_Brief_
Word for word, restate all the records; images are not part of the copy.

Source data
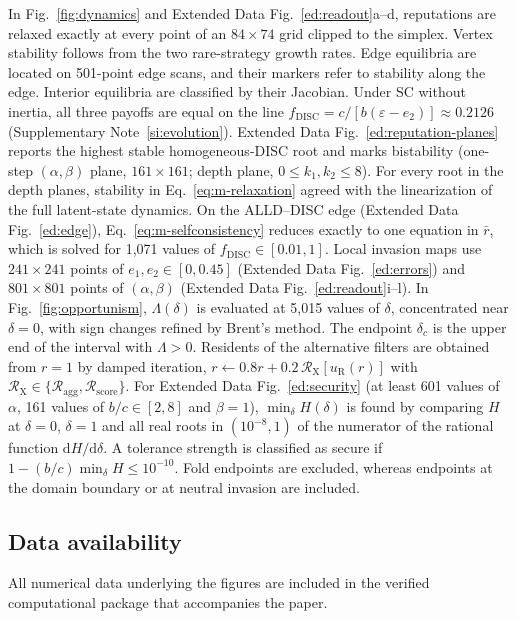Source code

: \documentclass[fleqn,10pt]{wlscirep}
\newif\ifdraftnotes
\DeclareRobustCommand{\draftnote}[1]{%
  \ifdraftnotes{\color{red!60!black}\sffamily\footnotesize[#1]}\fi}
\newcommand{\Rmap}{\mathscr{R}}            %
\newcommand{\dd}{\mathrm{d}}
\newcommand{\DISC}{\mathrm{DISC}}
\theoremstyle{plain}
\begin{document}
In Fig.~\ref{fig:dynamics} and Extended Data Fig.~\ref{ed:readout}a--d, reputations are relaxed exactly at every point of an $84\times74$ grid clipped to the simplex. Vertex stability follows from the two rare-strategy growth rates. Edge equilibria are located on 501-point edge scans, and their markers refer to stability along the edge. Interior equilibria are classified by their Jacobian. Under SC without inertia, all three payoffs are equal on the line $f_{\DISC}=c/[b(\varepsilon-e_2)]\approx0.2126$ (Supplementary Note~\ref{si:evolution}). Extended Data Fig.~\ref{ed:reputation-planes} reports the highest stable homogeneous-DISC root and marks bistability (one-step $(\alpha,\beta)$ plane, $161\times161$; depth plane, $0\leq k_1,k_2\leq8$). For every root in the depth planes, stability in Eq.~\eqref{eq:m-relaxation} agreed with the linearization of the full latent-state dynamics. On the ALLD--DISC edge (Extended Data Fig.~\ref{ed:edge}), Eq.~\eqref{eq:m-selfconsistency} reduces exactly to one equation in $\bar r$, which is solved for 1,071 values of $f_{\DISC}\in[0.01,1]$. Local invasion maps use $241\times241$ points of $e_1,e_2\in[0,0.45]$ (Extended Data Fig.~\ref{ed:errors}) and $801\times801$ points of $(\alpha,\beta)$ (Extended Data Fig.~\ref{ed:readout}i--l). In Fig.~\ref{fig:opportunism}, $\Lambda(\delta)$ is evaluated at 5,015 values of $\delta$, concentrated near $\delta=0$, with sign changes refined by Brent's method. The endpoint $\delta_c$ is the upper end of the interval with $\Lambda>0$. Residents of the alternative filters are obtained from $r=1$ by damped iteration, $r\leftarrow0.8r+0.2\,\Rmap_{\mathrm X}[u_{\mathrm R}(r)]$ with $\Rmap_{\mathrm X}\in\{\Rmap_{\mathrm{agg}},\Rmap_{\mathrm{score}}\}$. For Extended Data Fig.~\ref{ed:security} (at least 601 values of $\alpha$, 161 values of $b/c\in[2,8]$ and $\beta=1$), $\min_\delta H(\delta)$ is found by comparing $H$ at $\delta=0$, $\delta=1$ and all real roots in $(10^{-8},1)$ of the numerator of the rational function $\dd H/\dd\delta$. A tolerance strength is classified as secure if $1-(b/c)\min_\delta H\leq10^{-10}$. Fold endpoints are excluded, whereas endpoints at the domain boundary or at neutral invasion are included.

\subsection*{Data availability}
All numerical data underlying the figures are included in the verified computational package that accompanies the paper. \draftnote{Repository and DOI to be added before submission.}
\end{document}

_Written response_
Source code

: \documentclass[fleqn,10pt]{wlscirep}
\newif\ifdraftnotes
\DeclareRobustCommand{\draftnote}[1]{%
  \ifdraftnotes{\color{red!60!black}\sffamily\footnotesize[#1]}\fi}
\newcommand{\Rmap}{\mathscr{R}}            %
\newcommand{\dd}{\mathrm{d}}
\newcommand{\DISC}{\mathrm{DISC}}
\theoremstyle{plain}
\begin{document}
In Fig.~\ref{fig:dynamics} and Extended Data Fig.~\ref{ed:readout}a--d, reputations are relaxed exactly at every point of an $84\times74$ grid clipped to the simplex. Vertex stability follows from the two rare-strategy growth rates. Edge equilibria are located on 501-point edge scans, and their markers refer to stability along the edge. Interior equilibria are classified by their Jacobian. Under SC without inertia, all three payoffs are equal on the line $f_{\DISC}=c/[b(\varepsilon-e_2)]\approx0.2126$ (Supplementary Note~\ref{si:evolution}). Extended Data Fig.~\ref{ed:reputation-planes} reports the highest stable homogeneous-DISC root and marks bistability (one-step $(\alpha,\beta)$ plane, $161\times161$; depth plane, $0\leq k_1,k_2\leq8$). For every root in the depth planes, stability in Eq.~\eqref{eq:m-relaxation} agreed with the linearization of the full latent-state dynamics. On the ALLD--DISC edge (Extended Data Fig.~\ref{ed:edge}), Eq.~\eqref{eq:m-selfconsistency} reduces exactly to one equation in $\bar r$, which is solved for 1,071 values of $f_{\DISC}\in[0.01,1]$. Local invasion maps use $241\times241$ points of $e_1,e_2\in[0,0.45]$ (Extended Data Fig.~\ref{ed:errors}) and $801\times801$ points of $(\alpha,\beta)$ (Extended Data Fig.~\ref{ed:readout}i--l). In Fig.~\ref{fig:opportunism}, $\Lambda(\delta)$ is evaluated at 5,015 values of $\delta$, concentrated near $\delta=0$, with sign changes refined by Brent's method. The endpoint $\delta_c$ is the upper end of the interval with $\Lambda>0$. Residents of the alternative filters are obtained from $r=1$ by damped iteration, $r\leftarrow0.8r+0.2\,\Rmap_{\mathrm X}[u_{\mathrm R}(r)]$ with $\Rmap_{\mathrm X}\in\{\Rmap_{\mathrm{agg}},\Rmap_{\mathrm{score}}\}$. For Extended Data Fig.~\ref{ed:security} (at least 601 values of $\alpha$, 161 values of $b/c\in[2,8]$ and $\beta=1$), $\min_\delta H(\delta)$ is found by comparing $H$ at $\delta=0$, $\delta=1$ and all real roots in $(10^{-8},1)$ of the numerator of the rational function $\dd H/\dd\delta$. A tolerance strength is classified as secure if $1-(b/c)\min_\delta H\leq10^{-10}$. Fold endpoints are excluded, whereas endpoints at the domain boundary or at neutral invasion are included.

\subsection*{Data availability}
All numerical data underlying the figures are included in the verified computational package that accompanies the paper. \draftnote{Repository and DOI to be added before submission.}
\end{document}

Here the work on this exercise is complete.